[all] Eventlet broken again with SSL, this time under Python 3.9
Hi, Swift proxy fails with Python 3.9 under Debian Unstable with Python 3.9: http://paste.openstack.org/show/802063/ (that's when doing a simple "openstack container list") I got the same problem with neutron-rpc-server: http://paste.openstack.org/show/802071/ (this happens when neutron-rpc-server tries to tell Nova that my new VM port is up) I didn't really look further, but I guess so many services are affected. This looks like general to OpenStack, and feels like yet-another-problem-with-eventlet, and looks very similar to this one: https://github.com/eventlet/eventlet/issues/677 even though that's here a Python 3.9 issue, not 3.7. I'd very much appreciate if some Eventlet specialist could look into this problem, because that's beyond my skills. Cheers, Thomas Goirand (zigo)
On Thu, 2021-01-28 at 21:02 +0100, Thomas Goirand wrote:
Hi,
Swift proxy fails with Python 3.9 under Debian Unstable with Python 3.9: http://paste.openstack.org/show/802063/
(that's when doing a simple "openstack container list")
I got the same problem with neutron-rpc-server: http://paste.openstack.org/show/802071/
(this happens when neutron-rpc-server tries to tell Nova that my new VM port is up) im surprised you got this far i was still expecting nova-compute to hang connecting to rabbit it did in decemebr has the 0.30.0 release of eventlet fixed that?
I didn't really look further, but I guess so many services are affected. This looks like general to OpenStack, and feels like yet-another-problem-with-eventlet, and looks very similar to this one: https://github.com/eventlet/eventlet/issues/677
even though that's here a Python 3.9 issue, not 3.7.
I'd very much appreciate if some Eventlet specialist could look into this problem, because that's beyond my skills.
i dont think we have any on this list and as far as i know they still dont fully support python 3.9 in eventlet, if you get past this issue the next thing you will proably hit is the nova vnc proxy failing because websockify double monkey patches the ssl/websockt or something like that.
Cheers,
Thomas Goirand (zigo)
On 1/29/21 1:19 PM, Sean Mooney wrote:
On Thu, 2021-01-28 at 21:02 +0100, Thomas Goirand wrote:
Hi,
Swift proxy fails with Python 3.9 under Debian Unstable with Python 3.9: http://paste.openstack.org/show/802063/
(that's when doing a simple "openstack container list")

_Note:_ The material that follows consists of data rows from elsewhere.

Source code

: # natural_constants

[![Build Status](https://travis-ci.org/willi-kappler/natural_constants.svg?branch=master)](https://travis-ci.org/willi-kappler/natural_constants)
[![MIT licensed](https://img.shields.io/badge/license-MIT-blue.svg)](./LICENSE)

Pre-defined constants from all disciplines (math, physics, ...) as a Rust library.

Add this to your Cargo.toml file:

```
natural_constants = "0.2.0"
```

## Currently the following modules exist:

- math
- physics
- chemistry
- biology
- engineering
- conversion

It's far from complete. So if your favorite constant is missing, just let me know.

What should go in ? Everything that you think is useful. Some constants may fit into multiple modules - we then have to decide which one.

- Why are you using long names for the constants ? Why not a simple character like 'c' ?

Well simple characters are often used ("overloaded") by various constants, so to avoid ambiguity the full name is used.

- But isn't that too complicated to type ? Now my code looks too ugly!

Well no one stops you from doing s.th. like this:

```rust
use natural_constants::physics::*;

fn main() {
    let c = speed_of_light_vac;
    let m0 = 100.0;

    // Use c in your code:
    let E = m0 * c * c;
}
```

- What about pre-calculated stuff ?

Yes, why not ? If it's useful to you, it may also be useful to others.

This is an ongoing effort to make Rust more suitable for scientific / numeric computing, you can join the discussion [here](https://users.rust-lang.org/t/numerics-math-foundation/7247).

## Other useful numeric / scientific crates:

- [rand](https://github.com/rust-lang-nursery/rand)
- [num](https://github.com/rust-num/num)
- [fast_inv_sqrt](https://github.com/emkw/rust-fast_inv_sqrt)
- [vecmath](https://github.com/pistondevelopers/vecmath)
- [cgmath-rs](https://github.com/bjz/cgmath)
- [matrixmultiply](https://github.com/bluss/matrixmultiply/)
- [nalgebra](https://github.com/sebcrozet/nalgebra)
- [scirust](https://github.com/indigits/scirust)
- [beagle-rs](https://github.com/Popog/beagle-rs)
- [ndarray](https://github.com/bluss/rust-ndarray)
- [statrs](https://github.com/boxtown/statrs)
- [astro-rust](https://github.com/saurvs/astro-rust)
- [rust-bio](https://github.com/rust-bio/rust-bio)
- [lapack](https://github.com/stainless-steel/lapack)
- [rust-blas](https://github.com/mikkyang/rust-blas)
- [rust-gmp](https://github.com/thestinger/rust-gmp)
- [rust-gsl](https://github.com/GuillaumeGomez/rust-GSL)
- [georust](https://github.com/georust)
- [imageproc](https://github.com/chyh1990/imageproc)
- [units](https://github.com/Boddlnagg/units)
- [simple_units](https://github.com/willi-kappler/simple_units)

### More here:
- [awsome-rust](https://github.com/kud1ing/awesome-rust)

I got the same problem with neutron-rpc-server: http://paste.openstack.org/show/802071/
(this happens when neutron-rpc-server tries to tell Nova that my new VM port is up) im surprised you got this far i was still expecting nova-compute to hang connecting to rabbit it did in decemebr has the 0.30.0 release of eventlet fixed that?
The Debian package for Eventlet 0.26.1-4 contains these patches: https://github.com/eventlet/eventlet/commit/46fc185c8f92008c65aef2713fc1445b... https://github.com/eventlet/eventlet/pull/664 https://github.com/eventlet/eventlet/pull/672 Cheers, Thomas
On Fri, 2021-01-29 at 13:44 +0100, Thomas Goirand wrote:
On 1/29/21 1:19 PM, Sean Mooney wrote:
On Thu, 2021-01-28 at 21:02 +0100, Thomas Goirand wrote:
Hi,
Swift proxy fails with Python 3.9 under Debian Unstable with Python 3.9: http://paste.openstack.org/show/802063/
(that's when doing a simple "openstack container list")

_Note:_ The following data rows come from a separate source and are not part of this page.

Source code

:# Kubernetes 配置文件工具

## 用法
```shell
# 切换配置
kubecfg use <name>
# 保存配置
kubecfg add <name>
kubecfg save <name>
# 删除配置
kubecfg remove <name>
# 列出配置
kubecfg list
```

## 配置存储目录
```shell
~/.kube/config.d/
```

I got the same problem with neutron-rpc-server: http://paste.openstack.org/show/802071/
(this happens when neutron-rpc-server tries to tell Nova that my new VM port is up) im surprised you got this far i was still expecting nova-compute to hang connecting to rabbit it did in decemebr has the 0.30.0 release of eventlet fixed that?
The Debian package for Eventlet 0.26.1-4 contains these patches:
https://github.com/eventlet/eventlet/commit/46fc185c8f92008c65aef2713fc1445b... https://github.com/eventlet/eventlet/pull/664 https://github.com/eventlet/eventlet/pull/672
https://github.com/eventlet/eventlet/pull/664 was not in the version i used in early decmber so that is likely what allows nova to not hang. the ssl issue i expect to still impact the vnc proxy but i might try it again and see. i think all 3 of those are in 0.30.0
Cheers,
Thomas
On 1/29/21 2:53 PM, Sean Mooney wrote:
On Fri, 2021-01-29 at 13:44 +0100, Thomas Goirand wrote:
On 1/29/21 1:19 PM, Sean Mooney wrote:
On Thu, 2021-01-28 at 21:02 +0100, Thomas Goirand wrote:
Hi,
Swift proxy fails with Python 3.9 under Debian Unstable with Python 3.9: http://paste.openstack.org/show/802063/
(that's when doing a simple "openstack container list")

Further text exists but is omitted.